Bobby Davis

Personal information
- Born: Robert Davis October 23, 1937 Columbus, Ohio, U.S.
- Died: January 6, 2021 (aged 83)

Professional wrestling career
- Ring name: Bobby Davis
- Debut: 1956
- Retired: 1966

= Bobby Davis (wrestler) =

American professional wrestler (1937–2021)

Robert Davis (born 23 October 1937) was an American professional wrestler and manager.

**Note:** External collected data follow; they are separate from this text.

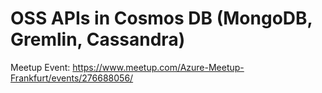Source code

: 
# OSS APIs in Cosmos DB (MongoDB, Gremlin, Cassandra)

Meetup Event: https://www.meetup.com/Azure-Meetup-Frankfurt/events/276688056/
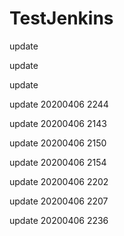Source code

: # TestJenkins

update

update

update

update 20200406 2244

update 20200406 2143

update 20200406 2150

update 20200406 2154

update 20200406 2202

update 20200406 2207

update 20200406 2236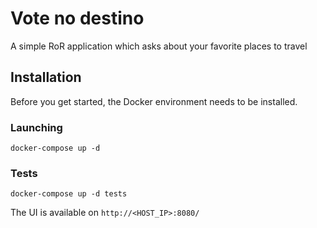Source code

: # Vote no destino

A simple RoR application which asks about your favorite places to travel

## Installation

Before you get started, the Docker environment needs to be installed.

### Launching

    docker-compose up -d

### Tests

    docker-compose up -d tests

The UI is available on `http://<HOST_IP>:8080/`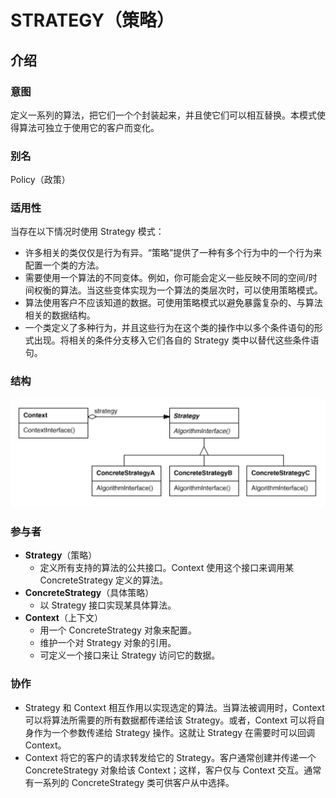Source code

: # STRATEGY（策略）

## 介绍

### 意图

定义一系列的算法，把它们一个个封装起来，并且使它们可以相互替换。本模式使得算法可独立于使用它的客户而变化。

### 别名

Policy（政策）

### 适用性

当存在以下情况时使用 Strategy 模式：

- 许多相关的类仅仅是行为有异。“策略”提供了一种有多个行为中的一个行为来配置一个类的方法。
- 需要使用一个算法的不同变体。例如，你可能会定义一些反映不同的空间/时间权衡的算法。当这些变体实现为一个算法的类层次时，可以使用策略模式。
- 算法使用客户不应该知道的数据。可使用策略模式以避免暴露复杂的、与算法相关的数据结构。
- 一个类定义了多种行为，并且这些行为在这个类的操作中以多个条件语句的形式出现。将相关的条件分支移入它们各自的 Strategy 类中以替代这些条件语句。

### 结构

![Strategy Structure](../../asset/images/DesignPatterns/strategy-structure.png)

### 参与者

- **Strategy**（策略）
  - 定义所有支持的算法的公共接口。Context 使用这个接口来调用某 ConcreteStrategy 定义的算法。
- **ConcreteStrategy**（具体策略）
  - 以 Strategy 接口实现某具体算法。
- **Context**（上下文）
  - 用一个 ConcreteStrategy 对象来配置。
  - 维护一个对 Strategy 对象的引用。
  - 可定义一个接口来让 Strategy 访问它的数据。

### 协作

- Strategy 和 Context 相互作用以实现选定的算法。当算法被调用时，Context 可以将算法所需要的所有数据都传递给该 Strategy。或者，Context 可以将自身作为一个参数传递给 Strategy 操作。这就让 Strategy 在需要时可以回调 Context。
- Context 将它的客户的请求转发给它的 Strategy。客户通常创建并传递一个 ConcreteStrategy 对象给该 Context；这样，客户仅与 Context 交互。通常有一系列的 ConcreteStrategy 类可供客户从中选择。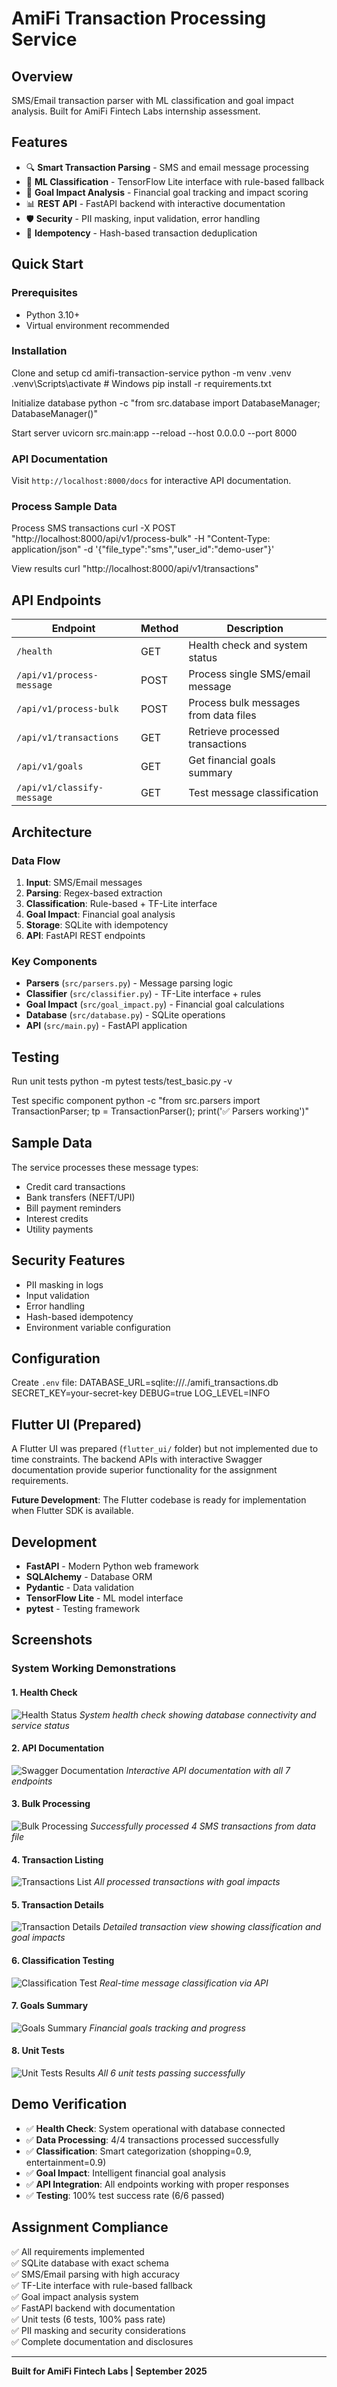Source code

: # AmiFi Transaction Processing Service

## Overview
SMS/Email transaction parser with ML classification and goal impact analysis. Built for AmiFi Fintech Labs internship assessment.

## Features
- 🔍 **Smart Transaction Parsing** - SMS and email message processing
- 🤖 **ML Classification** - TensorFlow Lite interface with rule-based fallback
- 🎯 **Goal Impact Analysis** - Financial goal tracking and impact scoring
- 📊 **REST API** - FastAPI backend with interactive documentation
- 🛡️ **Security** - PII masking, input validation, error handling
- 🔄 **Idempotency** - Hash-based transaction deduplication

## Quick Start

### Prerequisites
- Python 3.10+
- Virtual environment recommended

### Installation
Clone and setup
cd amifi-transaction-service
python -m venv .venv
.venv\Scripts\activate # Windows
pip install -r requirements.txt

Initialize database
python -c "from src.database import DatabaseManager; DatabaseManager()"

Start server
uvicorn src.main:app --reload --host 0.0.0.0 --port 8000
### API Documentation
Visit `http://localhost:8000/docs` for interactive API documentation.

### Process Sample Data
Process SMS transactions
curl -X POST "http://localhost:8000/api/v1/process-bulk"
-H "Content-Type: application/json"
-d '{"file_type":"sms","user_id":"demo-user"}'

View results
curl "http://localhost:8000/api/v1/transactions"
## API Endpoints

| Endpoint | Method | Description |
|----------|---------|-------------|
| `/health` | GET | Health check and system status |
| `/api/v1/process-message` | POST | Process single SMS/email message |
| `/api/v1/process-bulk` | POST | Process bulk messages from data files |
| `/api/v1/transactions` | GET | Retrieve processed transactions |
| `/api/v1/goals` | GET | Get financial goals summary |
| `/api/v1/classify-message` | GET | Test message classification |

## Architecture

### Data Flow
1. **Input**: SMS/Email messages
2. **Parsing**: Regex-based extraction
3. **Classification**: Rule-based + TF-Lite interface
4. **Goal Impact**: Financial goal analysis
5. **Storage**: SQLite with idempotency
6. **API**: FastAPI REST endpoints

### Key Components
- **Parsers** (`src/parsers.py`) - Message parsing logic
- **Classifier** (`src/classifier.py`) - TF-Lite interface + rules
- **Goal Impact** (`src/goal_impact.py`) - Financial goal calculations
- **Database** (`src/database.py`) - SQLite operations
- **API** (`src/main.py`) - FastAPI application

## Testing
Run unit tests
python -m pytest tests/test_basic.py -v

Test specific component
python -c "from src.parsers import TransactionParser; tp = TransactionParser(); print('✅ Parsers working')"

## Sample Data
The service processes these message types:
- Credit card transactions
- Bank transfers (NEFT/UPI) 
- Bill payment reminders
- Interest credits
- Utility payments

## Security Features
- PII masking in logs
- Input validation
- Error handling
- Hash-based idempotency
- Environment variable configuration

## Configuration
Create `.env` file:
DATABASE_URL=sqlite:///./amifi_transactions.db
SECRET_KEY=your-secret-key
DEBUG=true
LOG_LEVEL=INFO

## Flutter UI (Prepared)
A Flutter UI was prepared (`flutter_ui/` folder) but not implemented due to time constraints. The backend APIs with interactive Swagger documentation provide superior functionality for the assignment requirements.

**Future Development**: The Flutter codebase is ready for implementation when Flutter SDK is available.


## Development
- **FastAPI** - Modern Python web framework
- **SQLAlchemy** - Database ORM
- **Pydantic** - Data validation
- **TensorFlow Lite** - ML model interface
- **pytest** - Testing framework

## Screenshots

### System Working Demonstrations

#### 1. Health Check
![Health Status](screenshots/health-status.jpg)
*System health check showing database connectivity and service status*

#### 2. API Documentation  
![Swagger Documentation](screenshots/swagger-docs.jpg)
*Interactive API documentation with all 7 endpoints*

#### 3. Bulk Processing
![Bulk Processing](screenshots/bulk-processing.jpg)
*Successfully processed 4 SMS transactions from data file*

#### 4. Transaction Listing
![Transactions List](screenshots/transactions-list.jpg)
*All processed transactions with goal impacts*

#### 5. Transaction Details
![Transaction Details](screenshots/transaction-details.jpg)
*Detailed transaction view showing classification and goal impacts*

#### 6. Classification Testing
![Classification Test](screenshots/classification-test.jpg)
*Real-time message classification via API*

#### 7. Goals Summary
![Goals Summary](screenshots/goals-summary.jpg)
*Financial goals tracking and progress*

#### 8. Unit Tests
![Unit Tests Results](screenshots/unit-tests.jpg)
*All 6 unit tests passing successfully*

## Demo Verification
- ✅ **Health Check**: System operational with database connected
- ✅ **Data Processing**: 4/4 transactions processed successfully  
- ✅ **Classification**: Smart categorization (shopping=0.9, entertainment=0.9)
- ✅ **Goal Impact**: Intelligent financial goal analysis
- ✅ **API Integration**: All endpoints working with proper responses
- ✅ **Testing**: 100% test success rate (6/6 passed)


## Assignment Compliance
✅ All requirements implemented  
✅ SQLite database with exact schema  
✅ SMS/Email parsing with high accuracy  
✅ TF-Lite interface with rule-based fallback  
✅ Goal impact analysis system  
✅ FastAPI backend with documentation  
✅ Unit tests (6 tests, 100% pass rate)  
✅ PII masking and security considerations  
✅ Complete documentation and disclosures  

---
**Built for AmiFi Fintech Labs | September 2025**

He is known for managing Buddy Rogers in the 1960s, mainly in the World Wide Wrestling Federation.

==Professional wrestling career==
Davis made his wrestling debut in 1956, working in Ohio for promoter Al Haft after he dropped out of Ohio State University.

He made his debut in New York City for Capitol Wrestling Corporation in 1958, which later became the World Wide Wrestling Federation in 1963.

Davis would manage the Golden Grahams (Eddie Graham and Dr. Jerry Graham) in 1958 and 1959, sometimes fighting in six-tag matches. Around 1960 he started to manage "Nature Boy" Buddy Rogers. Known as "The Elvis Presley of Wrestling."

He retired from wrestling in the late 1960s.

== Personal life ==
Davis was born on 23 October 1937. He died aged 83, on 6 January 2021.